The warhead erupted in an explosion that funneled out of the narrow confines. The wizard burned to a crisp, her screams drowned in the thunder of high explosives, and the thralls disintegrated. The explosion was violent enough that the edges of it caught the last acolytes, burning them to husks.
Blabber emerged once more, scanning her leg worriedly. I can fix this, but it will take a few minutes. It would be faster if I, you know, start from scratch.
Whisper started. "What? What are you saying?"
Exos are complicated! I can repair the damage, but it's faster to start from a clean template, and—
"Blabber, I am not shooting myself! Not now, not ever!" Her mechanical chest heaved with unexpected, burning passion mirroring the internal emotional turbulence. What is this? Where are these feelings coming from? What is going on?
The ghost complied, silently focusing its energies on stitching together the badly mangled leg, adjusting complex electrical signaling systems and rearranging advanced composite materials. Whisper forced herself to ignore her questions and keep her eye on the temple entrance while she reloaded her weapons. Fortunately, the Hive had exhausted their gate guards, at least for the moment, and a few minutes later the last loose panel snapped back into place on her leg. She tested her weight on it.
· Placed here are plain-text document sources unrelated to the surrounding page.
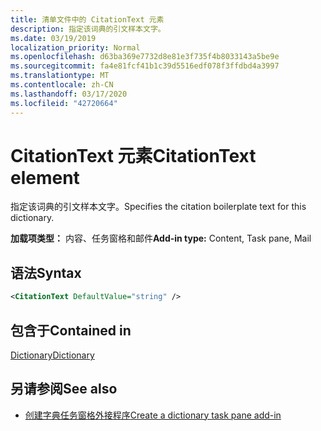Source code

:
 ```yaml
---
title: 清单文件中的 CitationText 元素
description: 指定该词典的引文样本文字。
ms.date: 03/19/2019
localization_priority: Normal
ms.openlocfilehash: d63ba369e7732d8e81e3f735f4b8033143a5be9e
ms.sourcegitcommit: fa4e81fcf41b1c39d5516edf078f3ffdbd4a3997
ms.translationtype: MT
ms.contentlocale: zh-CN
ms.lasthandoff: 03/17/2020
ms.locfileid: "42720664"
---
```

# <a name="citationtext-element"></a><span data-ttu-id="426a2-103">CitationText 元素</span><span class="sxs-lookup"><span data-stu-id="426a2-103">CitationText element</span></span>

<span data-ttu-id="426a2-104">指定该词典的引文样本文字。</span><span class="sxs-lookup"><span data-stu-id="426a2-104">Specifies the citation boilerplate text for this dictionary.</span></span>

<span data-ttu-id="426a2-105">**加载项类型：** 内容、任务窗格和邮件</span><span class="sxs-lookup"><span data-stu-id="426a2-105">**Add-in type:** Content, Task pane, Mail</span></span>

## <a name="syntax"></a><span data-ttu-id="426a2-106">语法</span><span class="sxs-lookup"><span data-stu-id="426a2-106">Syntax</span></span>

```XML
<CitationText DefaultValue="string" />
```

## <a name="contained-in"></a><span data-ttu-id="426a2-107">包含于</span><span class="sxs-lookup"><span data-stu-id="426a2-107">Contained in</span></span>

[<span data-ttu-id="426a2-108">Dictionary</span><span class="sxs-lookup"><span data-stu-id="426a2-108">Dictionary</span></span>](dictionary.md)

## <a name="see-also"></a><span data-ttu-id="426a2-109">另请参阅</span><span class="sxs-lookup"><span data-stu-id="426a2-109">See also</span></span>

- [<span data-ttu-id="426a2-110">创建字典任务窗格外接程序</span><span class="sxs-lookup"><span data-stu-id="426a2-110">Create a dictionary task pane add-in</span></span>](../../word/dictionary-task-pane-add-ins.md)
"Let's get this over with quickly, before more of them show up." Blabber didn't respond, so she pressed forward grimly. The doors opened at her approach to reveal a round entryway leading up to a corridor lit by large, yellow shapes with vaguely disturbing designs carved into them. Two pillars supported the roof, each marked with a symbol in green that looked bizarrely like the Fallen's sigil, only without the stem. Did the Fallen steal their symbol from the Hive? Could they be allied with the Hive somehow? It might be possible for these Fallen wretches, but it seemed unlikely the Hive would accept them. Was it a twisted sense of pride, that the Fallen survived on the Hive fortress world where no one else could?
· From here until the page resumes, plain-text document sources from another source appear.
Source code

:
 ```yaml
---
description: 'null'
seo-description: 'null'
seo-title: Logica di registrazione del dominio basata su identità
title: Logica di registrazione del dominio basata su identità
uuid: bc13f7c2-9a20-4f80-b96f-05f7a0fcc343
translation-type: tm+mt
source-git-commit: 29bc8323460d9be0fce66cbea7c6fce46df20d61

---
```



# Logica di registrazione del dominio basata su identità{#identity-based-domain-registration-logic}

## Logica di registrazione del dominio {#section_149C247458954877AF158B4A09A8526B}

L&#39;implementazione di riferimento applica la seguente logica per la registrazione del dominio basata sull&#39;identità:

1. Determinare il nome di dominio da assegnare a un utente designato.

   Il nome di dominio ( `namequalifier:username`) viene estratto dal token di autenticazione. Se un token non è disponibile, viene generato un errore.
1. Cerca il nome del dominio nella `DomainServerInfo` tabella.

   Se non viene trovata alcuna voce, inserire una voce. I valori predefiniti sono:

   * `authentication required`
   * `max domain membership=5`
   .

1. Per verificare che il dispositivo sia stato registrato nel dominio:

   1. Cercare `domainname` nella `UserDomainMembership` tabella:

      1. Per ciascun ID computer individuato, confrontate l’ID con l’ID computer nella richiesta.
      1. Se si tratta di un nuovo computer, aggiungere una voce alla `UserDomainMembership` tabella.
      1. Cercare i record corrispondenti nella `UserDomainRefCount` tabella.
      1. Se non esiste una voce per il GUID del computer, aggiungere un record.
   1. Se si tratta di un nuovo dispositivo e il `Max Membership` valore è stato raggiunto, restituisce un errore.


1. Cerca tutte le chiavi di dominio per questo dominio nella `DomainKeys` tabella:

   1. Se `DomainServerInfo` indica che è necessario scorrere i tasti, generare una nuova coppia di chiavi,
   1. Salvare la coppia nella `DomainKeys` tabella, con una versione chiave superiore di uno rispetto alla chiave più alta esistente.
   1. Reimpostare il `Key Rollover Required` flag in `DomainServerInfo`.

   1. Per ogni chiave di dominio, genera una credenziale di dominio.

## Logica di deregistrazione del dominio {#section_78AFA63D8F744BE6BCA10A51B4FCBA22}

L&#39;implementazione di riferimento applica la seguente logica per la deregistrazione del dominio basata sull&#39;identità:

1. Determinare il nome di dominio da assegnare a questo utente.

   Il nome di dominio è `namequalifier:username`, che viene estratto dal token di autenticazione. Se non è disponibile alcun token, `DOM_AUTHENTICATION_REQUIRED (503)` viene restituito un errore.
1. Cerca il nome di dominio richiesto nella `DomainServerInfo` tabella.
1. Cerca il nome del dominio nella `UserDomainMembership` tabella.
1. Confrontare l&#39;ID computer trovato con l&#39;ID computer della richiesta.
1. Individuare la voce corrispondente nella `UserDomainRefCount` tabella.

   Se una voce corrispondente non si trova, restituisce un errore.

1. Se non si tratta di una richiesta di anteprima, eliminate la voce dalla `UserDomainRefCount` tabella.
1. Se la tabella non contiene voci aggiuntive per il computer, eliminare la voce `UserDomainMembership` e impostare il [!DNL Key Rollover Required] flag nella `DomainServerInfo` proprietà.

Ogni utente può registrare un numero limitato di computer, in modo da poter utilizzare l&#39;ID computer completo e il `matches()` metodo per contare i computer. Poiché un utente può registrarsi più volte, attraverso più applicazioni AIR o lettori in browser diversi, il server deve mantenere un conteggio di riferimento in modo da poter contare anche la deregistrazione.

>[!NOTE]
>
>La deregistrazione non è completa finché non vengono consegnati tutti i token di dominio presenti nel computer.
So many questions. Fortunately, the temple itself was quite small. The corridor ended in a sort of altar, backed by the yellow lights. A round bowl that looked disturbingly like a mouth ringed with teeth held the remains of a ghost trapped in its grasp as an offering. But to whom? Or to what?
The ghost is dead, its light drained away, but I can still read some of its memories. They found some sort of library. They found some information but fled and were chased here, cut off from the rest of the fireteam. They found… the Hive are raising an army here, preparing to invade Earth! We need to stop them!
"One step at a time, Blabber! A handful of Hive nearly took us down—we need to get out of here, get back to the Tower and regroup."
Right. Of course. I'm with you.
Whisper rode the Nomad a ways from the temple before calling in the jumpship, both because she didn't want to risk losing their only way off planet to any defenses hidden around the temple, and to give herself some time to think. And the more she thought, the angrier she got. There were so many questions, and it was about time she started to get answers from the people in the Tower. They had to know more than they were letting on, and she was sick of wandering around in the dark. If they wanted any more help from her, they were going to start talking.